Art. L. 12-10-1 : « Le versement d’une somme en application de la clause d’un contrat d’assurance visant à indemniser un assuré des pertes et dommages causés par une atteinte à un système de traitement automatisé de données mentionnée aux articles 323-1 à 323-3-1 du code pénal est subordonné au dépôt d’une plainte de la victime auprès des autorités compétentes au plus tard soixante-douze heures après la connaissance de l’atteinte par la victime. Le présent article s’applique uniquement aux personnes morales et aux personnes physiques dans le cadre de leur activité professionnelle. »
Points clés :
- Le dépôt de plainte par l’assuré doit être fait au plus tard 72 heures après qu’il a eu connaissance de l’atteinte au système de traitement automatisé de données.
- Il est nécessaire si l’atteinte est d’origine malveillante. Le texte vise une atteinte « mentionnée aux articles 323-1 à 323-3-1 du code pénal », à savoir :
- 323-1 : Le fait d’accéder ou de se maintenir, frauduleusement, dans tout ou partie d’un système de traitement automatisé de données.
- 323-2 : Le fait d’entraver ou de fausser le fonctionnement d’un système de traitement automatisé de données.
- 323-3 : Le fait d’introduire frauduleusement des données dans un système de traitement automatisé, d’extraire, de détenir, de reproduire, de transmettre, de supprimer ou de modifier frauduleusement les données qu’il contient.
- 323-3-1 : Le fait, sans motif légitime, notamment de recherche ou de sécurité informatique, d’importer, de détenir, d’offrir, de céder ou de mettre à disposition un équipement, un instrument, un programme informatique ou toute donnée conçus ou spécialement adaptés pour commettre une ou plusieurs des infractions prévues par les articles 323-1 à 323-3.
- Il n’est pas fait référence dans l’article à la seule prise en charge par l’assureur de la rançon, contrairement au projet de loi initial. Cette obligation de dépôt de plainte s’applique donc pour la mise en jeu de l’assurance suite à toute attaque cyber / malveillance informatique qu’il y ait ou non demande de rançon.

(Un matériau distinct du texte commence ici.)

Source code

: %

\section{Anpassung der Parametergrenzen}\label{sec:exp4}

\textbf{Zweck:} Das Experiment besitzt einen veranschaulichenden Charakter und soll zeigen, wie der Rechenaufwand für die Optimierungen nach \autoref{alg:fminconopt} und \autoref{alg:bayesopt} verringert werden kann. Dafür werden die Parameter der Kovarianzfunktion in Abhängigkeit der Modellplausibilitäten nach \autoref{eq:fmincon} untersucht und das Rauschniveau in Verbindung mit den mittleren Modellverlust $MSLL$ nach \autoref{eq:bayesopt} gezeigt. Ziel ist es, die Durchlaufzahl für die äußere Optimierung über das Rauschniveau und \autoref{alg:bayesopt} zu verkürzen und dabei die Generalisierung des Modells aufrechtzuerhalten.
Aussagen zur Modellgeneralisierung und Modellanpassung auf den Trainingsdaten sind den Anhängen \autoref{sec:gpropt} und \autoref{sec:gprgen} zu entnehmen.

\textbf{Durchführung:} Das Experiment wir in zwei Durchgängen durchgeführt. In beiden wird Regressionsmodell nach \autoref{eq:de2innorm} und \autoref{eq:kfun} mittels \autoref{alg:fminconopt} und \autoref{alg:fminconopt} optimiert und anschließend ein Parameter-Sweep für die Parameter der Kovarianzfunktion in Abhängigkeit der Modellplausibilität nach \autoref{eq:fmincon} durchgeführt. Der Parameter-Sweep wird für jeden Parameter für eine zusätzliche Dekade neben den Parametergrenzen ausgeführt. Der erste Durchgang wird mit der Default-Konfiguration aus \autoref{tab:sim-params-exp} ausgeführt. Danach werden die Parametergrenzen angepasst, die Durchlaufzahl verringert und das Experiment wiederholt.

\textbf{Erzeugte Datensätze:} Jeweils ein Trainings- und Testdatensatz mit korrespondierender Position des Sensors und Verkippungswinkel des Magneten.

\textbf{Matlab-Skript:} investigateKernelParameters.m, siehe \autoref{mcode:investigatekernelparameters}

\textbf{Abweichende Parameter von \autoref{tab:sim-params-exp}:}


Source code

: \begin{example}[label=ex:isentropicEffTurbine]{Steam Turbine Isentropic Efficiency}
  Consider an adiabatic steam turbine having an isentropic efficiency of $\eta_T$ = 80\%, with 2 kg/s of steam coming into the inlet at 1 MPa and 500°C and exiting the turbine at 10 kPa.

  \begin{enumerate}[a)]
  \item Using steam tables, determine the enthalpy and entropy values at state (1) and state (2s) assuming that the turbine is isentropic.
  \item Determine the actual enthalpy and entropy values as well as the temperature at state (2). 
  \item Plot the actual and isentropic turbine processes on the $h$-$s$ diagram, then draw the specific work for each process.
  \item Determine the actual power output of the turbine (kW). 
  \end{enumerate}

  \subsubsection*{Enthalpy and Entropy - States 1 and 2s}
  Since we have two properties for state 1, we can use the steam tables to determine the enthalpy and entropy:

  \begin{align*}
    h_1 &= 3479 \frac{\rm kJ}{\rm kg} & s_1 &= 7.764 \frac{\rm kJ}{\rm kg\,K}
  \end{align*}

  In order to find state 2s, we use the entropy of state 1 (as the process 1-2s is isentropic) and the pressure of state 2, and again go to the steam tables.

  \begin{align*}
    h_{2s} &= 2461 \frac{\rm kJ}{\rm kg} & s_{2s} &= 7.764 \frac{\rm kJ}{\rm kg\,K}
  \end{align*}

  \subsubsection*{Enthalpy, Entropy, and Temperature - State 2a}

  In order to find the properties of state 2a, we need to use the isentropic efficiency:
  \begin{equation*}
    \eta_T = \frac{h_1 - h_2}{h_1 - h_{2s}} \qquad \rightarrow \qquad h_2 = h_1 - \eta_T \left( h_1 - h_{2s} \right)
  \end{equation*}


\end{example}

- L’article vise tout contrat d’assurance susceptible d’indemniser l’assuré des pertes et dommages causés par l’atteinte malveillante.
- Sont concernées les personnes morales et les personnes physiques dans le cadre de leur activité professionnelle.
Enjeu pour les entreprises assurées :
Le dépôt de plainte par l’assuré, au plus tard dans les 72 heures après la constatation de l’atteinte malveillante, devient une condition à l’indemnisation par l’assureur.
Cette obligation s’applique qu’elle soit ou non écrite dans le texte du contrat.
A défaut de précision sur ce point dans le code des assurances, il faut considérer que cette obligation de dépôt de plainte s’applique aux contrats souscrits en France / relevant du droit français, donc même si l’entité victime de l’intrusion malveillante est une filiale étrangère d’un groupe assuré sur le marché français.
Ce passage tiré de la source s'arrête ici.